Keinem Tier in Afrika fallen mehr Menschen zum Opfer als dem Flusspferd. Seine Kiefer entwickeln eine Beisskraft von knapp 900 Kilogramm, seine bis zu 20 Zentimeter langen Zähne durchbohren fast jedes Material. «Ich musste sicher sein, dass ich im Anzug die Attacke eines wilden Flusspferds überleben könnte», sagt Barr. Die Basis der Attrappe besteht deshalb, wie beim Krokodilanzug, aus einem stabilen Alurahmen und einer Schicht Kevlar, dem Material, aus dem auch kugelsichere Westen hergestellt werden. 500 Stunden lang arbeitete Barrs Team daran. «Ob mich die Tiere als Artgenossen akzeptieren, lässt sich allerdings vorher nie sagen», so Barr. «Das finde ich leider immer erst in der Wildnis heraus. Da gibt es oft Momente, in denen mir der Atem stockt.»
Auch in Sambia ist das wieder so, wenn auch aus ganz anderen Gründen. Barr trifft letzte Vorbereitungen für seinen Versuch, mit Flusspferden erstmals richtig auf Tuchfühlung zu gehen. Um den Kunststoffgeruch seines Anzugs zu überdecken, kleistert er ihn mit Flusspferddung zu. Das funktioniert, die Dickhäuter schöpfen keinen Verdacht, lassen den Neuling näher kommen. Doch die Tarnung hat einen Nachteil: Unter der brennenden Sonne hat sich der Hohlraum im Kostüm auf 65 Grad Celsius aufgeheizt. Der Kot entfaltet sein volles Aroma. «Hier ist es wie im Backofen», stöhnt Barr mit glasigen Augen in seine Handkamera. «Der Gestank ist unerträglich.» Dann übergibt er sich.
Barr ist es gewohnt, an seine Grenzen zu gehen. Er ist Tierforscher aus Leidenschaft – eine Berufung, die ihm nicht in die Wiege gelegt wurde. Seine Kindheit verbrachte er auf dem Land in Indiana, einem US-Bundesstaat, in dem sich Hase und Igel gute Nacht sagen. Zum Leidwesen des neugierigen Jungen sind Hase und Igel auch die exotischsten Tiere, die dort über die Felder streifen. Klein Brady beginnt sich für Zoos und Aquarien zu begeistern. Tierforscher wie Jacques-Yves Cousteau werden seine Idole. Später tut Barr es ihnen gleich: Er wird Zoologe und reist um die Welt.
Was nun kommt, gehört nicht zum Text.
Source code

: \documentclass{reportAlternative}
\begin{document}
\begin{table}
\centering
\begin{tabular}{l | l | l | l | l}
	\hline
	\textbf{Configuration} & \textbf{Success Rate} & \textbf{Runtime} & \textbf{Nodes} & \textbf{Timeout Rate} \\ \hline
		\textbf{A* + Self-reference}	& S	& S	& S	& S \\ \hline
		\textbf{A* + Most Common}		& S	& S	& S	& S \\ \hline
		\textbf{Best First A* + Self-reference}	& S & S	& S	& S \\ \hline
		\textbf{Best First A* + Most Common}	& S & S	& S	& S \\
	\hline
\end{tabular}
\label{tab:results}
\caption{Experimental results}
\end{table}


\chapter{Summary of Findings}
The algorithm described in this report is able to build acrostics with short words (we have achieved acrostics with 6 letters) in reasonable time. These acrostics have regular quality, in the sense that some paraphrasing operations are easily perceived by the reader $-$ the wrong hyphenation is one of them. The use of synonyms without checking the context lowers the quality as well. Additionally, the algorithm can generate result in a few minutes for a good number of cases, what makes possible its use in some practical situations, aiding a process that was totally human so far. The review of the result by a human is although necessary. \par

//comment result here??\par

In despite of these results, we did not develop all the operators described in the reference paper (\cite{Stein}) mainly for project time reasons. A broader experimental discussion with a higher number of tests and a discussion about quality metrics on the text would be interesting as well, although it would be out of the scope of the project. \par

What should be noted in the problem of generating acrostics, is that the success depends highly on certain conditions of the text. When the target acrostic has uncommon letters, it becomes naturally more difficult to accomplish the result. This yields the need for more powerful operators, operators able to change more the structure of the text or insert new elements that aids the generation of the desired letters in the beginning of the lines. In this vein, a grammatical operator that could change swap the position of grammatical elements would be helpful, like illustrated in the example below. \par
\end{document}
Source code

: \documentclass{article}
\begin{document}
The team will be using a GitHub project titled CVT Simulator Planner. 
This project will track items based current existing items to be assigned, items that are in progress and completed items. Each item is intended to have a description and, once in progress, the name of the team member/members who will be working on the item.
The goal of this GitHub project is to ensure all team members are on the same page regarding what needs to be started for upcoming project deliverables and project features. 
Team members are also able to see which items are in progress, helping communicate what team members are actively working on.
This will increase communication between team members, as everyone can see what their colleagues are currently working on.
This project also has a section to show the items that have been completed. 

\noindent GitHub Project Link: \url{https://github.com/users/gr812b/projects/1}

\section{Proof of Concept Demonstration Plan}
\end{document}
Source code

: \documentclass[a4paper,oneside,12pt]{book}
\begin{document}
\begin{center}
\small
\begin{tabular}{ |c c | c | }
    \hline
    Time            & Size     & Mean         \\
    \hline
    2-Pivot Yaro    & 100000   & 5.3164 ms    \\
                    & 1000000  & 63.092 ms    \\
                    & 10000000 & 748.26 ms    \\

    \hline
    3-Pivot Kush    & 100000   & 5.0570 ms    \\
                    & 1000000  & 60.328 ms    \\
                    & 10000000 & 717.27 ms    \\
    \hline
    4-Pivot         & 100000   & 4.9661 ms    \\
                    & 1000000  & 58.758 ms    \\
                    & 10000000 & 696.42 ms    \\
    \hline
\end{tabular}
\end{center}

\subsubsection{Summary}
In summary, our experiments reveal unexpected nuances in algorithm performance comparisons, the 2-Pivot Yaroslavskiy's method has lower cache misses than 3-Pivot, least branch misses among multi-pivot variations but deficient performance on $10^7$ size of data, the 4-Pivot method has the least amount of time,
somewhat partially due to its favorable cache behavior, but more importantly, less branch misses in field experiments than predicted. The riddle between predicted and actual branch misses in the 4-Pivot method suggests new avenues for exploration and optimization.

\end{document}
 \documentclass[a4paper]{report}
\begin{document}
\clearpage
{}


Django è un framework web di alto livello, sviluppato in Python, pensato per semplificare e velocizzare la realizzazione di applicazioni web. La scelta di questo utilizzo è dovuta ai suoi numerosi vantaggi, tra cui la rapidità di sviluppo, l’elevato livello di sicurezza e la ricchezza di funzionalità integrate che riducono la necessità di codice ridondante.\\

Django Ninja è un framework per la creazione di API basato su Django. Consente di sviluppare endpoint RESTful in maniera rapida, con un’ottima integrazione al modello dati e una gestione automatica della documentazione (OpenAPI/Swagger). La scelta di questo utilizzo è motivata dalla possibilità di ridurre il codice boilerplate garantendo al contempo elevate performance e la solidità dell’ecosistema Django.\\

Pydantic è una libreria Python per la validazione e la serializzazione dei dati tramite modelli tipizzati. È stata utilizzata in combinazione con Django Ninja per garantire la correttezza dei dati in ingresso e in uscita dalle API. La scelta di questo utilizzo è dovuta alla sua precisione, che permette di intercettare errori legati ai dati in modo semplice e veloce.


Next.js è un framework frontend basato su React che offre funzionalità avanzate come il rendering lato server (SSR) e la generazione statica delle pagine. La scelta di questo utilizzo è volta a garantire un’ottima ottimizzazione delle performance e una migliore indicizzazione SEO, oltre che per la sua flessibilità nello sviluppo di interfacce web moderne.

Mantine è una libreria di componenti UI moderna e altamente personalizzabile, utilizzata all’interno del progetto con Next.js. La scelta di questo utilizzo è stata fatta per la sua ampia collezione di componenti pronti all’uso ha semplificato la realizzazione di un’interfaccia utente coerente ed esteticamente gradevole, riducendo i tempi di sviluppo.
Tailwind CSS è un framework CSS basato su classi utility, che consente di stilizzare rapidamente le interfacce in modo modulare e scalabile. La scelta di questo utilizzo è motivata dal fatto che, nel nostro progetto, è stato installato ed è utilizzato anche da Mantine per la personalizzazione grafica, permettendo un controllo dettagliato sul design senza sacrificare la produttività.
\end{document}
Vor allem die Krokodile haben es ihm angetan: «Sie sind die ultimativen Überlebenskünstler. Sie sehen heute genauso aus wie vor 200 Millionen Jahren, als noch Dinosaurier lebten. Krokodile mussten sich nicht weiterentwickeln. Sie waren und sind perfekt.» Barr bemüht sich in seinen Filmen, das zwiespältige Image seiner Lieblingstiere aufzupolieren.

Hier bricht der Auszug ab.